The first column shows you that $1.82 billion of local property tax was assessed and allocated to education for that year. The fourth column shows you that $158.6 million more was being returned that had been silently diverted to redevelopment agencies in our districts. Altogether that makes $2 billion of property tax assigned for education assessed and raised in our county in 2023-2024.
Now, in the second column, you see $153.7 million taken out of the Daly City, Millbrae and San Carlos school districts — every penny of property tax raised and allocated for them. Plus a smidge more ($24 million) was taken from the countywide (“ERAF”) fund created in 1992 to augment the stable, reliable, local property tax directly allocated for use to top up the poorest districts in our county.
Then, in the third column, you see $337.7 million more taken out of that ERAF fund — designated as “Excess” — that is to say, existing property tax available to educate children in San Mateo County but diverted and redistributed to local governments instead.
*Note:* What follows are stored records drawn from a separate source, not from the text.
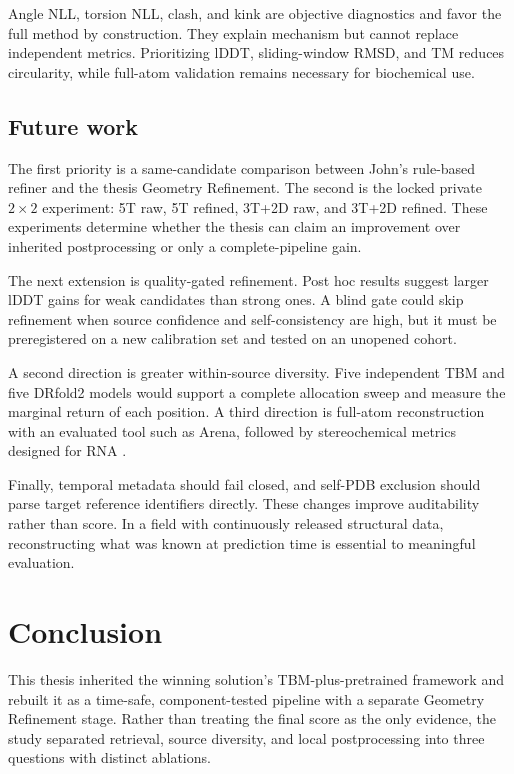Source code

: \documentclass[12pt,a4paper,oneside]{report}
\begin{document}
Angle NLL, torsion NLL, clash, and kink are objective diagnostics and favor the full
method by construction. They explain mechanism but cannot replace independent metrics.
Prioritizing lDDT, sliding-window RMSD, and TM reduces circularity, while full-atom
validation remains necessary for biochemical use.

\section{Future work}

The first priority is a same-candidate comparison between John's rule-based refiner and
the thesis Geometry Refinement. The second is the locked private $2\times2$ experiment:
5T raw, 5T refined, 3T+2D raw, and 3T+2D refined. These experiments determine whether
the thesis can claim an improvement over inherited postprocessing or only a
complete-pipeline gain.

The next extension is quality-gated refinement. Post hoc results suggest larger lDDT
gains for weak candidates than strong ones. A blind gate could skip refinement when
source confidence and self-consistency are high, but it must be preregistered on a new
calibration set and tested on an unopened cohort.

A second direction is greater within-source diversity. Five independent TBM and five
DRfold2 models would support a complete allocation sweep and measure the marginal return
of each position. A third direction is full-atom reconstruction with an evaluated tool
such as Arena, followed by stereochemical metrics designed for RNA
\cite{arena,rna_puzzles_toolkit}.

Finally, temporal metadata should fail closed, and self-PDB exclusion should parse target
reference identifiers directly. These changes improve auditability rather than score. In
a field with continuously released structural data, reconstructing what was known at
prediction time is essential to meaningful evaluation.

\chapter{Conclusion}
\label{chap:conclusion_en}

This thesis inherited the winning solution's TBM-plus-pretrained framework and rebuilt it
as a time-safe, component-tested pipeline with a separate Geometry Refinement stage.
Rather than treating the final score as the only evidence, the study separated retrieval,
source diversity, and local postprocessing into three questions with distinct ablations.
\end{document}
To recap, $2 billion was raised in 2023-24 for local education. $1.5 billion got there. The rest went to the county, cities, and fire/library/etc districts.
Now, instead of focusing on the $500 million that working and middle class kids in our county did not get, let’s focus on the $38 million that county officials are suing the State for.
On page 10, you will see that the $153.7 million taken above (aka “the second column” emptying the purses of five of our school districts) wasn’t enough. The state had authorized our local governments to take $268 million! So our local governments were left waiting for $114 million from this year’s state budget. (Perhaps this will give them a little empathy for those school districts, which are regularly made to wait for their money in what is known as “deferrals.” This school year they won’t get their last month’s payment until next year.)
In any case, it turns out that the state has only budgeted $76 million towards that $114 million obligation. (California budget detail line item 9210 7540.) Hence the lawsuit.
Do you wonder why state legislators are so indifferent to the plight of San Mateo County’s local governments? Eyeball the $337.7 million (“third column”). That only exists in a handful of “wealthy” counties. The Legislative Analyst’s Office “Excess ERAF” report of March 2020 (Figure 5) shows that San Mateo County local governments receive 127% of the statewide average property tax per resident, between their directly allocated property taxes and their (second column) VLF takings. Subtract the missing $38 million from the $337.7 million and state legislators still see $300 million of “Excess” educational property tax gravy redistributed amongst those cities, the county, and special districts. On top of that 27% premium already. Wowsa! Hard to tighten the state’s belt another $38 million when you see that.
Especially when there has been no outcry about what creates all that “Excess.” The state’s school funding formula is flat. There is no allowance for the much higher cost of living in San Mateo compared with the state average (MIT’s Glassmeier Index says 24% higher). Students in the county’s working and middle class schools get the same $, therefore 24% fewer resources, than their peers across the state. Which creates the “Excess” ERAF that our county government, cities and special districts silently slurp up.
Their excuse? It’s not a cynical theft, it’s a “Rebate.” After all, it was “taken” from them in 1992. Ignore Figure A-2 in the 2012 LAO report on property tax, they would say, which inconveniently shows that it was a return of the property tax they took from schools a year after Proposition 13 (aka the AB-8 Split).
This is a shell game that relies on beggaring schoolchildren in working class districts — areas that have no voice. And not a single local official, county official, or state official has tried to give them one.